= DESCRIPTION OF THE TASK =
Lines containing the word "documentclass" are to be copied from the data below.

Plain-text document sources:
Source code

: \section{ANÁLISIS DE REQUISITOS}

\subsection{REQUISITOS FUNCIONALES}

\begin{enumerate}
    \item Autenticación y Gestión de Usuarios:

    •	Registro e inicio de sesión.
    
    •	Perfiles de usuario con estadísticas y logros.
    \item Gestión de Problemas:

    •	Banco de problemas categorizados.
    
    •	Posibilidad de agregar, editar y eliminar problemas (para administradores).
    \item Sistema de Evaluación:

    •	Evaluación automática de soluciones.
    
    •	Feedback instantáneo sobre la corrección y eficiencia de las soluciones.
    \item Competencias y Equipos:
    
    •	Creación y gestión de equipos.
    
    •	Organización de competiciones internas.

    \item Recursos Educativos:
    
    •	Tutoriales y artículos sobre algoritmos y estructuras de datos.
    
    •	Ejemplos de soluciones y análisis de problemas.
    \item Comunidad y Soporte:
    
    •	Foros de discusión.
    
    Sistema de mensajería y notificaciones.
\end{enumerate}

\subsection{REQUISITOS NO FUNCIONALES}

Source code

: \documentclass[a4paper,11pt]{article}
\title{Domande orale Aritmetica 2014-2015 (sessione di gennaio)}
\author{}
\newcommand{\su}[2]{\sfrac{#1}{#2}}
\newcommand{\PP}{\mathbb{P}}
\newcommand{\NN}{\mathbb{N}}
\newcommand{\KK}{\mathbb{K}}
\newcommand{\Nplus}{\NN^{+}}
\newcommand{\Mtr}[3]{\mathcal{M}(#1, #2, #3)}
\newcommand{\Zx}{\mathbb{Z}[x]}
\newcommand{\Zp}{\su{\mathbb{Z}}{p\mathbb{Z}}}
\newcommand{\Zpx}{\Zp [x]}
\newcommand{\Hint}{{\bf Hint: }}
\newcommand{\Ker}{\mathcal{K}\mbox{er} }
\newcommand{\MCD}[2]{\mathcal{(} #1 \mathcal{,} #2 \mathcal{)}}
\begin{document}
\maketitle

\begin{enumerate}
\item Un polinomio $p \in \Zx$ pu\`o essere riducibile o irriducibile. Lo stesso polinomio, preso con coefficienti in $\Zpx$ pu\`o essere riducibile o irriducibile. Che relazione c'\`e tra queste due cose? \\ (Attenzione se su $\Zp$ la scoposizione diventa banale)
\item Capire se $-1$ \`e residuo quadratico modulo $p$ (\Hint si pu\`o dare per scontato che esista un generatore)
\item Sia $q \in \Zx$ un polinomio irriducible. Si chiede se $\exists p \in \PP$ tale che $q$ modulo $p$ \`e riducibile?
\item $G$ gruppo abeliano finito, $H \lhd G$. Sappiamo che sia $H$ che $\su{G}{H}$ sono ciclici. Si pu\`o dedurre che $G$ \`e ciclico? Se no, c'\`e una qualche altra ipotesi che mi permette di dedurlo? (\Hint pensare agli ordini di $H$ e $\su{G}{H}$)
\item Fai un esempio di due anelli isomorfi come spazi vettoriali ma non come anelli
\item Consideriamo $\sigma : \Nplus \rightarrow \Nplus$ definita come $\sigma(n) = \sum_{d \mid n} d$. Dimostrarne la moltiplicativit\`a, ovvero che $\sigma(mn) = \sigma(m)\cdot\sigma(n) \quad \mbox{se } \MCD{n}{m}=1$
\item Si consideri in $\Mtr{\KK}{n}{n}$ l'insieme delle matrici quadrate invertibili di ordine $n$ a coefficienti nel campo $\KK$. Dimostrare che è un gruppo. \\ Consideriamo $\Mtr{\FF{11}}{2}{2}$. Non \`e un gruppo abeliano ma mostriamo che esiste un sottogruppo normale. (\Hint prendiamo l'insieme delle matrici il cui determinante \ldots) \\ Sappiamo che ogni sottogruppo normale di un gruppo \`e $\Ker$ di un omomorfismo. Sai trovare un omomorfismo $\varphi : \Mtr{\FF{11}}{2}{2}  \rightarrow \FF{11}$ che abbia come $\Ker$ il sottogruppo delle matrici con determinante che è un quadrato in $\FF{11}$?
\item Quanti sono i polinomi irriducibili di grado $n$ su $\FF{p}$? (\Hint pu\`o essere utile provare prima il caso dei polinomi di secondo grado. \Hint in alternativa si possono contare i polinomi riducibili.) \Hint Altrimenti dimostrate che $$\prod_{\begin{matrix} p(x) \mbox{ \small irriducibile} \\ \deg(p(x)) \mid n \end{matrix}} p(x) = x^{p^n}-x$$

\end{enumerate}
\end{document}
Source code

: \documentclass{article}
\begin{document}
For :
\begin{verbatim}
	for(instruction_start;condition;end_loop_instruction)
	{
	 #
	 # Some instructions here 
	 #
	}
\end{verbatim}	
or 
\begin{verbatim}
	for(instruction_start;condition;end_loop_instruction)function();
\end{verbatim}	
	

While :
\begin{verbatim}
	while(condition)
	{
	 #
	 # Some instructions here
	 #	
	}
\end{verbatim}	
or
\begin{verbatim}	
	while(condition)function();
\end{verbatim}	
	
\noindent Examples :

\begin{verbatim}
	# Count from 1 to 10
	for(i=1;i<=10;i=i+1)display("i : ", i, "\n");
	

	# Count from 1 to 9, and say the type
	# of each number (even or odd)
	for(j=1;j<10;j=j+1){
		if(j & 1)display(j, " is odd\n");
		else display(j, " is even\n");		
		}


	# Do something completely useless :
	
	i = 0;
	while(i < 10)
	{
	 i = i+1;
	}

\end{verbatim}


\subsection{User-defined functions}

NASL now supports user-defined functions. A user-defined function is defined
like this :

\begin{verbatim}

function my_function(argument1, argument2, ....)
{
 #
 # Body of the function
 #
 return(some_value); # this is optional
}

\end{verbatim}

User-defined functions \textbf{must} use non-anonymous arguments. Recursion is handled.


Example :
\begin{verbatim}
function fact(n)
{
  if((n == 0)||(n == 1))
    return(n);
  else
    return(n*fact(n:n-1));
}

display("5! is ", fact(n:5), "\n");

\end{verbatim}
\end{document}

= REPLY =
: \documentclass[a4paper,11pt]{article}
: \documentclass{article}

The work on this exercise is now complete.